A short addendum to Emilio Pisanty's last paragraph.

The information storable in one continuous variable (i.e. one real number, which in principle encodes $\aleph_0$ bits) is precisely quantified by Shannon's noisy channel coding theorem.

Let's suppose we have a normalized real variable $x \in [0,1]$: the interval represents the fact that we have a finite voltage range, or light intensity range, or whatever we use to record our information. We think of "writing down" our information from a source with Shannon entropy $H$ bits per symbol as a value $x\in[0,1]$. When we come to read this value, it has in general been corrupted by noise, so its value will be some other $y\in[0,1]$ and we can think of the writing / reading cycle of the same variable as a transmission through a noisy channel. Intuitively it makes sense to use only discrete values in the interval to stand for recorded information: the more tightly packed they are, the likelier they are to be corrupted in the read/write cycle, so we can see that there is going to be some limit here. So we have two discrete probability distributions $p_X(x_j)$ the distribution of which symbol is written in the real variable, and $p_Y(y_j)$ the distribution of which symbol is read instead.

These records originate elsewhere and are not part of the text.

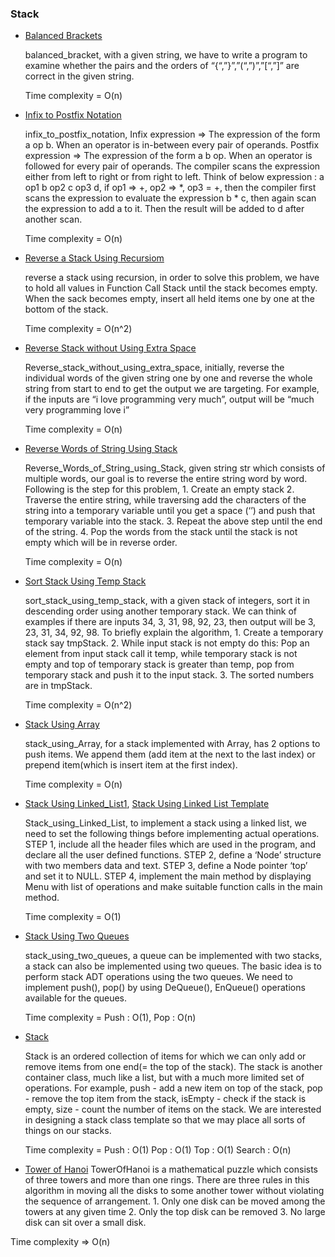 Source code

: ### Stack
- [Balanced Brackets](balanced_brackets.cpp)

    balanced_bracket, with a given string, we have to write a program to examine whether the pairs and the orders of “{“,”}”,”(“,”)”,”[“,”]” are correct in the given string.  
    
    Time complexity = O(n)

- [Infix to Postfix Notation](infix_to_postfix_notation.cpp)

    infix_to_postfix_notation, Infix expression => The expression of the form a op b. When an operator is in-between every pair of operands. Postfix expression =>  The expression of the form a b op. When an operator is followed for every pair of operands.  The compiler scans the expression either from left to right or from right to left. Think of below expression : a op1 b op2 c op3 d, if op1 => +, op2 => *, op3 = +, then the compiler first scans the expression to evaluate the expression b * c, then again scan the expression to add a to it. Then the result will be added to d after another scan.  
    
    Time complexity = O(n)

- [Reverse a Stack Using Recursiom](reverse%20a%20stack%20using%20recursion.cpp)

    reverse a stack using recursion, in order to solve this problem, we have to hold all values in Function Call Stack until the stack becomes empty. When the sack becomes empty, insert all held items one by one at the bottom of the stack. 
    
    Time complexity = O(n^2)

- [Reverse Stack without Using Extra Space](Reverse_stack_without_using_extra_space.cpp)

    Reverse_stack_without_using_extra_space, initially, reverse the individual words of the given string one by one and reverse the whole string from start to end to get the output we are targeting. For example, if the inputs are “i love programming very much”, output will be “much very programming love i”  
    
    Time complexity = O(n)

- [Reverse Words of String Using Stack](Reverse_Words_of_String_using_Stack.cpp)

    Reverse_Words_of_String_using_Stack, given string str which consists of multiple words, our goal is to reverse the entire string word by word. Following is the step for this problem, 1. Create an empty stack 2. Traverse the entire string, while traversing add the characters of the string into a temporary variable until you get a space (‘’) and push that temporary variable into the stack. 3. Repeat the above step until the end of the string. 4. Pop the words from the stack until the stack is not empty which will be in reverse order. 
    
    Time complexity = O(n)

- [Sort Stack Using Temp Stack](sort_stack_using_temp_stack.cpp)

    sort_stack_using_temp_stack, with a given stack of integers, sort it in descending order using another temporary stack. We can think of examples if there are inputs 34, 3, 31, 98, 92, 23, then output will be 3, 23, 31, 34, 92, 98. To briefly explain the algorithm, 1. Create a temporary stack say tmpStack. 2. While input stack is not empty do this: Pop an element from input stack call it temp, while temporary stack is not empty and top of temporary stack is greater than temp, pop from temporary stack and push it to the input stack. 3. The sorted numbers are in tmpStack. 

    Time complexity = O(n^2)

- [Stack Using Array](stack_using_Array.cpp)
    
    stack_using_Array, for a stack implemented with Array, has 2 options to push items. We append them (add item at the next to the last index) or prepend item(which is insert item at the first index). 
    
    Time complexity = O(n)

- [Stack Using Linked_List1](Stack_Using_Linked_List.cpp), [Stack Using Linked List Template](stack_using_Linked_List_Template.cpp)

    Stack_using_Linked_List, to implement a  stack using a linked list, we need to set the following things before implementing actual operations. STEP 1, include all the header files which are used in the program, and declare all the user defined functions. STEP 2, define a ‘Node’ structure with two members data and text. STEP 3, define a Node pointer ‘top’ and set it to NULL. STEP 4, implement the main method by displaying Menu with list of operations and make suitable function calls in the main method. 
    
    Time complexity = O(1)

- [Stack Using Two Queues](stack_using_two_queues.cpp)

    stack_using_two_queues, a queue can be implemented with two stacks, a stack can also be implemented using two queues. The basic idea is to perform stack ADT operations using the two queues. We need to implement push(), pop() by using DeQueue(), EnQueue() operations available for the queues. 
    
    Time complexity = Push : O(1), Pop : O(n)

- [Stack](Stack.cpp)

    Stack is an ordered collection of items for which we can only add or remove items from one end(= the top of the stack). The stack is another container class, much like a list, but with a much more limited set of operations. For example, push - add a new item on top of the stack, pop - remove the top item from the stack, isEmpty - check if the stack is empty, size - count the number of items on the stack. We are interested in designing a stack class template so that we may place all sorts of things on our stacks. 

    Time complexity = Push : O(1) Pop : O(1) Top : O(1) Search : O(n) 

- [Tower of Hanoi](TowerOfHanoi.cpp)
TowerOfHanoi  is a mathematical puzzle which consists of three towers and more than one rings. There are three rules in this algorithm in moving all the disks to some another tower without violating the sequence of arrangement. 1. Only one disk can be moved among the towers at any given time 2. Only the top disk can be removed 3. No large disk can sit over a small disk. 

Time complexity => O(n)
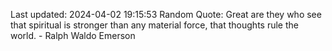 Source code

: Last updated: 2024-04-02 19:15:53
Random Quote: Great are they who see that spiritual is stronger than any material force, that thoughts rule the world. - Ralph Waldo Emerson
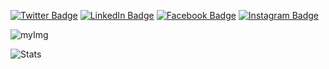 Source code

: [![Twitter Badge](https://img.shields.io/twitter/follow/hamidrixvi?style=social)](https://twitter.com/hamidrixvi)
[![LinkedIn Badge](https://img.shields.io/badge/My-LinkedIn-blue)](https://linkedin.com/in/hamidrixvi/)
[![Facebook Badge](https://img.shields.io/endpoint?label=hamidrixvi&logo=facebook&style=social)](https://facebook.com/hamidrixvi/)
[![Instagram Badge](https://img.shields.io/endpoint?label=hamidrixvi&logo=instagram&style=social)](https://instagram.com/hamidrixvi)

![myImg](IMG_20200712_150741.png)

![Stats](https://github-readme-stats.vercel.app/api?username=syedhamidali&show_icons=true&theme=radical)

The noisy channel coding theorem states that the maximum storage capacity $C$ in bits of this real variable is the supremum over all possible symbol $p_X(x_j)$ distributions of the Mutual Information of $p_X(x_j)$ and $p_Y(y_j)$ i.e.

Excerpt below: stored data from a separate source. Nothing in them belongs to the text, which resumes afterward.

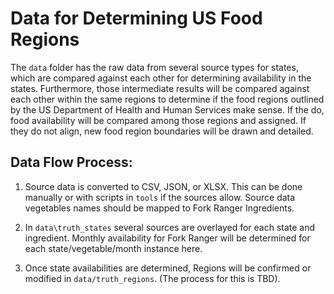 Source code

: # Data for Determining US Food Regions

The `data` folder has the raw data from several source types for states, which are compared against each other for determining availability in the states. Furthermore, those intermediate results will be compared against each other within the same regions to determine if the food regions outlined by the US Department of Health and Human Services make sense. If the do, food availability will be compared among those regions and assigned. If they do not align, new food region boundaries will be drawn and detailed.

## Data Flow Process:

1) Source data is converted to CSV, JSON, or XLSX. This can be done manually or with scripts in `tools` if the sources allow. Source data vegetables names should be mapped to Fork Ranger Ingredients.

2) In `data\truth_states` several sources are overlayed for each state and ingredient. Monthly availability for Fork Ranger will be determined for each state/vegetable/month instance here.

3) Once state availabilities are determined, Regions will be confirmed or modified in `data/truth_regions`. (The process for this is TBD).
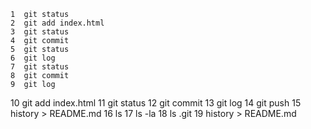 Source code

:     1  git status
    2  git add index.html 
    3  git status
    4  git commit
    5  git status
    6  git log
    7  git status
    8  git commit
    9  git log
   10  git add index.html 
   11  git status
   12  git commit
   13  git log
   14  git push
   15  history > README.md
   16  ls
   17  ls -la
   18  ls .git
   19  history > README.md
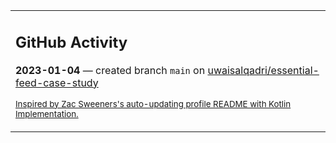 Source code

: <table><tr><td valign="top" width="100%">    

## GitHub Activity

**2023-01-04** — created branch `main` on [uwaisalqadri/essential-feed-case-study](https://github.com/uwaisalqadri/essential-feed-case-study)
                
<sub><a href="https://github.com/ZacSweers/ZacSweers/">Inspired by Zac Sweeners's auto-updating profile README with Kotlin Implementation.</a></sub>
         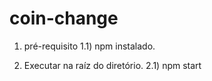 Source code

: # coin-change
1) pré-requisito 
  1.1) npm instalado.
  
2) Executar na raíz do diretório.
  2.1) npm start
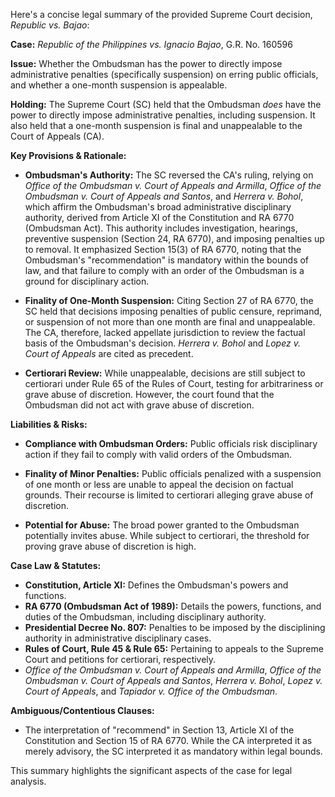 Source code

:Here's a concise legal summary of the provided Supreme Court decision, *Republic vs. Bajao*:

**Case:** *Republic of the Philippines vs. Ignacio Bajao*, G.R. No. 160596

**Issue:**  Whether the Ombudsman has the power to directly impose administrative penalties (specifically suspension) on erring public officials, and whether a one-month suspension is appealable.

**Holding:**  The Supreme Court (SC) held that the Ombudsman *does* have the power to directly impose administrative penalties, including suspension.  It also held that a one-month suspension is final and unappealable to the Court of Appeals (CA).

**Key Provisions & Rationale:**

*   **Ombudsman's Authority:** The SC reversed the CA's ruling, relying on  *Office of the Ombudsman v. Court of Appeals and Armilla*, *Office of the Ombudsman v. Court of Appeals and Santos*, and *Herrera v. Bohol*, which affirm the Ombudsman's broad administrative disciplinary authority, derived from Article XI of the Constitution and RA 6770 (Ombudsman Act). This authority includes investigation, hearings, preventive suspension (Section 24, RA 6770), and imposing penalties up to removal. It emphasized Section 15(3) of RA 6770, noting that the Ombudsman's "recommendation" is mandatory within the bounds of law, and that failure to comply with an order of the Ombudsman is a ground for disciplinary action.

*   **Finality of One-Month Suspension:** Citing Section 27 of RA 6770, the SC held that decisions imposing penalties of public censure, reprimand, or suspension of not more than one month are final and unappealable. The CA, therefore, lacked appellate jurisdiction to review the factual basis of the Ombudsman's decision. *Herrera v. Bohol* and *Lopez v. Court of Appeals* are cited as precedent.

*   **Certiorari Review:** While unappealable, decisions are still subject to certiorari under Rule 65 of the Rules of Court, testing for arbitrariness or grave abuse of discretion. However, the court found that the Ombudsman did not act with grave abuse of discretion.

**Liabilities & Risks:**

*   **Compliance with Ombudsman Orders:** Public officials risk disciplinary action if they fail to comply with valid orders of the Ombudsman.

*   **Finality of Minor Penalties:** Public officials penalized with a suspension of one month or less are unable to appeal the decision on factual grounds. Their recourse is limited to certiorari alleging grave abuse of discretion.

*   **Potential for Abuse:**  The broad power granted to the Ombudsman potentially invites abuse. While subject to certiorari, the threshold for proving grave abuse of discretion is high.

**Case Law & Statutes:**

*   **Constitution, Article XI:** Defines the Ombudsman's powers and functions.
*   **RA 6770 (Ombudsman Act of 1989):**  Details the powers, functions, and duties of the Ombudsman, including disciplinary authority.
*   **Presidential Decree No. 807:** Penalties to be imposed by the disciplining authority in administrative disciplinary cases.
*   **Rules of Court, Rule 45 & Rule 65:** Pertaining to appeals to the Supreme Court and petitions for certiorari, respectively.
*   *Office of the Ombudsman v. Court of Appeals and Armilla*, *Office of the Ombudsman v. Court of Appeals and Santos*, *Herrera v. Bohol*, *Lopez v. Court of Appeals*, and *Tapiador v. Office of the Ombudsman*.

**Ambiguous/Contentious Clauses:**

*   The interpretation of "recommend" in Section 13, Article XI of the Constitution and Section 15 of RA 6770.  While the CA interpreted it as merely advisory, the SC interpreted it as mandatory within legal bounds.

This summary highlights the significant aspects of the case for legal analysis.
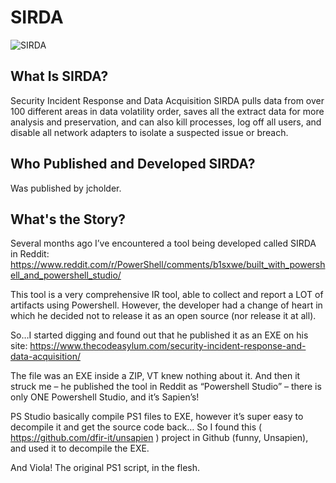 # SIRDA

![SIRDA](https://raw.githubusercontent.com/Dviros/SIRDA/master/Screens/2524xnlwokm21.png)

## What Is SIRDA?
Security Incident Response and Data Acquisition
SIRDA pulls data from over 100 different areas in data volatility order, saves all the extract data for more analysis and preservation, and can also kill processes, log off all users, and disable all network adapters to isolate a suspected issue or breach.

## Who Published and Developed SIRDA?
Was published by jcholder.


## What's the Story?
Several months ago I’ve encountered a tool being developed called SIRDA in Reddit:
https://www.reddit.com/r/PowerShell/comments/b1sxwe/built_with_powershell_and_powershell_studio/

This tool is a very comprehensive IR tool, able to collect and report a LOT of artifacts using Powershell.
However, the developer had a change of heart in which he decided not to release it as an open source (nor release it at all).

So…I started digging and found out that he published it as an EXE on his site:
https://www.thecodeasylum.com/security-incident-response-and-data-acquisition/

The file was an EXE inside a ZIP, VT knew nothing about it.
And then it struck me – he published the tool in Reddit as “Powershell Studio” – there is only ONE Powershell Studio, and it’s Sapien’s!

PS Studio basically compile PS1 files to EXE, however it’s super easy to decompile it and get the source code back…
So I found this ( https://github.com/dfir-it/unsapien ) project in Github (funny, Unsapien), and used it to decompile the EXE.

And Viola! The original PS1 script, in the flesh.
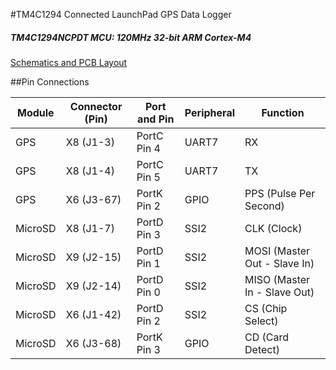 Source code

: #TM4C1294 Connected LaunchPad GPS Data Logger
##### TM4C1294NCPDT MCU: 120MHz 32-bit ARM Cortex-M4

[Schematics and PCB Layout](https://upverter.com/mitchg45/cc48ca266b1d3310/GPS-Logger-Boosterpack-80-Pin/)

##Pin Connections

Module  |   Connector (Pin) | Port and Pin | Peripheral | Function
--------|-------------------|--------------|------------|---------
GPS     | X8 (J1-3)         | PortC Pin 4  | UART7      | RX
GPS     | X8 (J1-4)         | PortC Pin 5  | UART7      | TX
GPS     | X6 (J3-67)        | PortK Pin 2  | GPIO       | PPS (Pulse Per Second)
MicroSD | X8 (J1-7)         | PortD Pin 3  | SSI2       | CLK (Clock)
MicroSD | X9 (J2-15)        | PortD Pin 1  | SSI2       | MOSI (Master Out - Slave In)
MicroSD | X9 (J2-14)        | PortD Pin 0  | SSI2       | MISO (Master In - Slave Out)
MicroSD | X6 (J1-42)        | PortD Pin 2  | SSI2       | CS (Chip Select)
MicroSD | X6 (J3-68)        | PortK Pin 3  | GPIO       | CD (Card Detect)
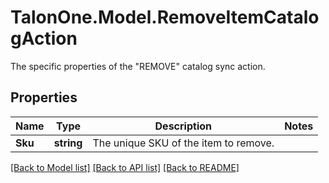 # TalonOne.Model.RemoveItemCatalogAction
The specific properties of the \"REMOVE\" catalog sync action.
## Properties

Name | Type | Description | Notes
------------ | ------------- | ------------- | -------------
**Sku** | **string** | The unique SKU of the item to remove. | 

[[Back to Model list]](../README.md#documentation-for-models) [[Back to API list]](../README.md#documentation-for-api-endpoints) [[Back to README]](../README.md)

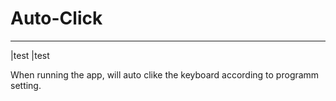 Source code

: # Auto-Click
---
|test
|test






When running the app, will auto clike the keyboard according to programm setting.
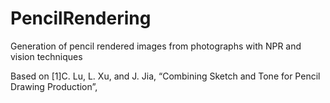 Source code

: # PencilRendering
Generation of pencil rendered images from photographs with NPR and vision techniques

Based on [1]C. Lu, L. Xu, and J. Jia, “Combining Sketch and Tone for Pencil Drawing Production”,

$$C = \sup\limits_{p_X} \left(\sum\limits_{x_j}\sum\limits_{y_k} p_{X,Y}(x_j,y_k) \log_2\frac{p_{X,Y}(x_j,y_k)}{p_X(x_j)\,p_Y(y_k)}\right)$$

where $p_{X,Y}(x_j,y_k)$ is the joint distribution of the input $x$ and output $y$ and models the noise corruption of the written variable.

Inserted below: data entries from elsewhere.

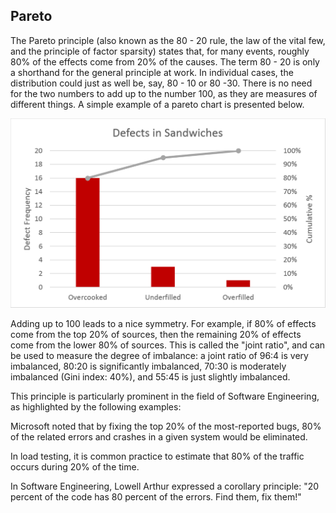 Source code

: 
Pareto
------

The Pareto principle (also known as the 80 - 20 rule, the law of the vital few,
and the principle of factor sparsity) states that, for many events, roughly 80%
of the effects come from 20% of the causes. The term 80 - 20 is only a shorthand
for the general principle at work. In individual cases, the distribution could
just as well be, say, 80 - 10 or 80 -30. There is no need for the two numbers to
add up to the number 100, as they are measures of different things. A simple
example of a pareto chart is presented below.

![](images/pareto_chart.png "Pareto Chart")

Adding up to 100 leads to a nice symmetry. For example, if 80% of effects come
from the top 20% of sources, then the remaining 20% of effects come from the
lower 80% of sources. This is called the "joint ratio", and can be used to
measure the degree of imbalance: a joint ratio of 96:4 is very imbalanced, 80:20
is significantly imbalanced, 70:30 is moderately imbalanced (Gini index: 40%), and
55:45 is just slightly imbalanced.

This principle is particularly prominent in the field of Software Engineering,
as highlighted by the following examples:

Microsoft noted that by fixing the top 20% of the most-reported bugs, 80% of the
related errors and crashes in a given system would be eliminated.

In load testing, it is common practice to estimate that 80% of the traffic occurs
during 20% of the time.

In Software Engineering, Lowell Arthur expressed a corollary principle: "20 percent
of the code has 80 percent of the errors. Find them, fix them!"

If the written variable is corrupted by Gaussian noise of variance $\sigma^2$, then we intuitively expect that the number of levels in $[0,1]$ that we can tell apart will be of the order of $\sigma^{-1}$ so we expect roughly $-\log_2 \sigma$ bits will be storable in the continuous interval. Indeed, if we apply the noisy channel coding theorem above to this situation, we find the Shannon-Hartley theorem, which is the noisy coding theorem for an additive Gaussian noise channel:

$$C = \frac{1}{2}\log_2(1 + \mathrm{SNR}) = \frac{1}{2}\log_2\left(1 + \frac{1}{\sigma^2}\right)$$

bits per symbol, which approaches our intuitive expression $-\log_2 \sigma$ as $\mathrm{SNR} = \sigma^{-2}\to\infty$. $\mathrm{SNR}$ is the signal to noise ratio.

It is important to take heed of the remarkable fact that $C$ represents a situation arbitrarily near to perfect, noiseless information storage and is not a "rough measure of storable bits". That is, the noisy channel coding theorem takes exact account of the possibility of error correcting coding spread over many such information storage variables. It assumes we have a large number of these unit intervals and that we spread our coded information over this large number and deliberately introduce correlations between them through codeword structure so as to detect and correct errors. If we are allowed to do this over an arbitrarily large number of these unit intervals, then the theorem shows us that we can noiselessly encode $C$ bits per continuous variable, with the probability of any errors (after error correction) approaching nought as the number of coded variables gathered into each codeword increases without bound.

This is why the theorem is so ingenious: without constructing the code, it can show that there exists one that will come arbitrarily near to achieving perfect storage, as long as we demand only up to and including $C$ bits per symbol. It also shows that if we try to store $C+\epsilon$ bits per symbol, for any $\epsilon>0$, then the probability of errors approaches unity as the number of read/write cycles approaches infinity, whichever coding scheme we may use. $C$ truly does represent the exact capacity of a noisy continuous variable.